On the question of identification there is no reason to suppose that in respect of the appellants Waigo and Azoru the complainant could have been mistaken, for according to her, Azoru, whom she knew before, was the first man to follow her, seize her and have intercourse with her, and the appellant Waigo, both according to the complainant and the witnesses Dominiko and Arua, was the man who was having intercourse with her when those witnesses came to her rescue.

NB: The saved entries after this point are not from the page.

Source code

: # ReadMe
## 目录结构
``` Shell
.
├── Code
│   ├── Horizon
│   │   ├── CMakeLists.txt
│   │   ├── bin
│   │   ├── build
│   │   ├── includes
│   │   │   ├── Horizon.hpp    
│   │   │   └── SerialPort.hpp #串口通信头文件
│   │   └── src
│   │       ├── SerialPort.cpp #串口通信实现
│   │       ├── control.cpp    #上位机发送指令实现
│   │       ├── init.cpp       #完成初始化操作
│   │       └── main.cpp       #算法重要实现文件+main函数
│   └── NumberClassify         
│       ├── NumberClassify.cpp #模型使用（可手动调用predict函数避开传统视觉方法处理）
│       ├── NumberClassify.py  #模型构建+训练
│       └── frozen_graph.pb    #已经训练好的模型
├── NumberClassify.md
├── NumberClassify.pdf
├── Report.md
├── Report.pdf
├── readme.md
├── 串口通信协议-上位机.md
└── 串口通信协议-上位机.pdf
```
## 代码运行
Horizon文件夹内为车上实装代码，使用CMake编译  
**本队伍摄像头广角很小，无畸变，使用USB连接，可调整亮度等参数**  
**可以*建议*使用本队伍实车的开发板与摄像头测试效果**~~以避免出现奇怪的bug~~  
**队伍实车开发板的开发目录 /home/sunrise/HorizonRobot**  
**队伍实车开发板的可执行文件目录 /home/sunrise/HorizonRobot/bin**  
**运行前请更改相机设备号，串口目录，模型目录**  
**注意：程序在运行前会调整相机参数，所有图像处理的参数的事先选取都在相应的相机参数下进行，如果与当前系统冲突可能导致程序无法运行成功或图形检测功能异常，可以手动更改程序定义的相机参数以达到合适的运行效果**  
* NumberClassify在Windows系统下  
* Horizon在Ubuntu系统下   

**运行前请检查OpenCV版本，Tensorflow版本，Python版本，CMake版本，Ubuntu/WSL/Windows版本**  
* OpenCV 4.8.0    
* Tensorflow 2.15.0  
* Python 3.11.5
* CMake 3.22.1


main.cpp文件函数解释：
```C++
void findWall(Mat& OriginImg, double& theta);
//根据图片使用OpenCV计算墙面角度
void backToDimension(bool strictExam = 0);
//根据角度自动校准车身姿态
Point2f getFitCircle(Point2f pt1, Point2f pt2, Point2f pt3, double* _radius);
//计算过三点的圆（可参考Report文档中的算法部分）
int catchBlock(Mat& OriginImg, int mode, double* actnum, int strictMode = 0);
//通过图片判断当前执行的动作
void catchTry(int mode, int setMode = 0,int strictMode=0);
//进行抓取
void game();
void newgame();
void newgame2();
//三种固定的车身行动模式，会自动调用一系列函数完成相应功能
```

In the case of both these appellants therefore the woman had ample opportunity to recognize them.

With regard to the second appellant, who it would appear was the youngest member of the party and possibly not more than 15 or 16, it may be as he says in his Memorandum of Appeal that he has never yet had anything to do with a woman but there was evidence which the learned Judge accepted which pointed clearly to the fact that he was actively assisting the commission of the rape by the older members of the party.

In all three cases, therefore, the appellant's appeals against conviction must be dismissed.

As regards the sentences passed, those passed on the first and third appellants are certainly severe ones but they are not so excessive as to warrant our interference, for this concerted and brutal attack by a number of men on a woman walking alone cannot be regarded in anything but the most serious light. As regards the youthful appellant, whilst the learned Judge imposed a whipping sentence as heavy as those imposed on the other appellants he passed on this appellant only a light prison sentence. For this reason, therefore, we also see no cause for interference.

The appeals against sentence are accordingly also dismissed.